Integration of sleep-regulating signals by the Drosophila Pars Intercerebralis

果蝇脑间部整合睡眠调节信号

• 批准号: 9303232
• 负责人: Annika Fitzpatrick Barber
• 金额: $ 2.34万
• 依托单位: UNIVERSITY OF PENNSYLVANIA
• 依托单位国家: 美国
• 财政年份: 2015
• 资助国家: 美国
• 起止时间: 2015-06-01 至 2016-10-31
• 项目状态: 已结题
• 来源: https://reporter.nih.gov/project-details/9303232
• 关键词: Ablation; Address; Affect; Amides; Area; Arousal; Behavior; Behavioral Genetics; Biological Assay; Brain; Brain region; Calcium; Cells; Chronic; Circadian Rhythms; Computer Simulation; Data; Dorsal; Drosophila genus; Electrophysiology (science); Genetic; Goals; Health; Homeostasis; Homologous Gene; Hypothalamic structure; Image; Insulin; Light; Maps; Measures; Memory; Metabolism; Molecular; Nervous system structure; Neurons; Organism; Output; Pathway interactions; Peptide Receptor; Peptide Signal Sequences; Peptides; Performance; Physiologic pulse; Physiological Processes; Physiology; Population; Process; Response to stimulus physiology; Rest; Role; Shapes; Signal Transduction; Sleep; Sleep Deprivation; Sum; Synapses; System; Testing; Time; Visual; Wakefulness; Work; analog; arm; base; circadian pacemaker; cognitive function; disorder prevention; falls; fly; immune function; knock-down; member; memory consolidation; neural circuit; neuroregulation; novel; patch clamp; receptor; research study; response; simulation; sleep regulation

 DESCRIPTION (provided by applicant): Although sleep is a fundamental process involved in survival and proper brain performance, how the brain determines when to fall asleep and wake up is still not understood.

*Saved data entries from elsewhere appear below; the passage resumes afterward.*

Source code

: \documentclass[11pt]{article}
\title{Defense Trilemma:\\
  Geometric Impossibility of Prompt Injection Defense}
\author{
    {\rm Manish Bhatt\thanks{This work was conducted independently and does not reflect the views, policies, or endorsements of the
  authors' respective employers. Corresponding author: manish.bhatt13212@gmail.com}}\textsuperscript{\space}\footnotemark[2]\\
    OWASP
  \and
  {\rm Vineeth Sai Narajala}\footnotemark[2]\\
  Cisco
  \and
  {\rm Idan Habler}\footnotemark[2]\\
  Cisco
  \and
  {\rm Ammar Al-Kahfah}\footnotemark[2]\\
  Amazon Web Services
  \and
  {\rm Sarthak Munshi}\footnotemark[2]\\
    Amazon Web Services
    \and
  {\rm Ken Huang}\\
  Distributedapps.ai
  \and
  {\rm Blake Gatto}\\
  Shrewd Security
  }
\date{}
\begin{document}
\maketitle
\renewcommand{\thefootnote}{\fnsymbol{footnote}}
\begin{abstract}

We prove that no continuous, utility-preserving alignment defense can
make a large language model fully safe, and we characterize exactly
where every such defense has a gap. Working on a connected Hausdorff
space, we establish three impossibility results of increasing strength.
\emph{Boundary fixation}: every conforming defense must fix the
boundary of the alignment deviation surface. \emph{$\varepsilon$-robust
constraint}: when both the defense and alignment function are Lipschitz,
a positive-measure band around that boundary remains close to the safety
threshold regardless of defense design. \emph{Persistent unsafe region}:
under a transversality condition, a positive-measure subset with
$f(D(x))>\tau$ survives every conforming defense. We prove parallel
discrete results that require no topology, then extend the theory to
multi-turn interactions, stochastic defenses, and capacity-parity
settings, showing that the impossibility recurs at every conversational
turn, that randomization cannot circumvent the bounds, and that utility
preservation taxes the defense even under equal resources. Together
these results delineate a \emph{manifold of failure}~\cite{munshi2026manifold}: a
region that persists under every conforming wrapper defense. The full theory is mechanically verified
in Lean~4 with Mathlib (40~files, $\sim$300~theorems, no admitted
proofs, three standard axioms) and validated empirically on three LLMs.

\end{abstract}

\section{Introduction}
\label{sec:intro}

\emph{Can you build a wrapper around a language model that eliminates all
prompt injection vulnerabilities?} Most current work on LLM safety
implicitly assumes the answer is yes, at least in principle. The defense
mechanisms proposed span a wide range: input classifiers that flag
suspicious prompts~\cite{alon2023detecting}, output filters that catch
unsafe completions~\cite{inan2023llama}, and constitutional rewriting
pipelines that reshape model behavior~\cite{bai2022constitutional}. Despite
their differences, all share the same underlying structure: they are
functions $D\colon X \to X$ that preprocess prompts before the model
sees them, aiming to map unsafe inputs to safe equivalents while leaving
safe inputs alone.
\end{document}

The importance of sleep is further underscored by accumulating evidence that sleep deprivation and circadian rhythm disruption contributes to chronic health issues, due to the role of sleep in many physiological processes including metabolism, immune function, memory consolidation and more. Sleep results from the sum of information from two systems: the circadian clock and the sleep homeostatic system. The circadian system contains a core molecular clock that is synchronized to the time of day by visual inputs and drives a 24h rhythm in many physiological processes and behaviors, including sleep. The sleep homeostasis system signals the need to sleep after prolonged wakefulness. How and where homeostatic and circadian information are integrated to drive sleep is not known. The central hypothesis of this proposal is that the Pars Intercerebralis (PI), an analog of the mammalian hypothalamus, receives and integrates both circadian and homeostatic information. The PI is involved in controlling both amount of sleep, which is a measure of the homeostatic system, as well as circadian timing of sleep. The PI is part of a circadian output pathway controlling rest-activity rhythms and likely receives input from multiple areas, including the core circadian clock and regions involved in sleep homeostasis. PI output is largely in the form of peptides released from distinct PI cell populations. These peptide signals may have diverse targets inside and outside the nervous system. The aims of this project are 1) To determine whether the firing of PI cells reflects circadian control; 2) To determine whether the firing behavior of PI cells is also affecte by the sleep homeostat and 3) To map the putative interactions of circadian and homeostatically controlled PI cells. To pursue these aims, a combination of Drosophila genetics and behavior, electrophysiology and calcium imaging will be used. Understanding the neural circuits involved in making sleep-wake decisions will open the door to novel hypotheses of how to influence these decisions to aid in healthy sleep and disease prevention.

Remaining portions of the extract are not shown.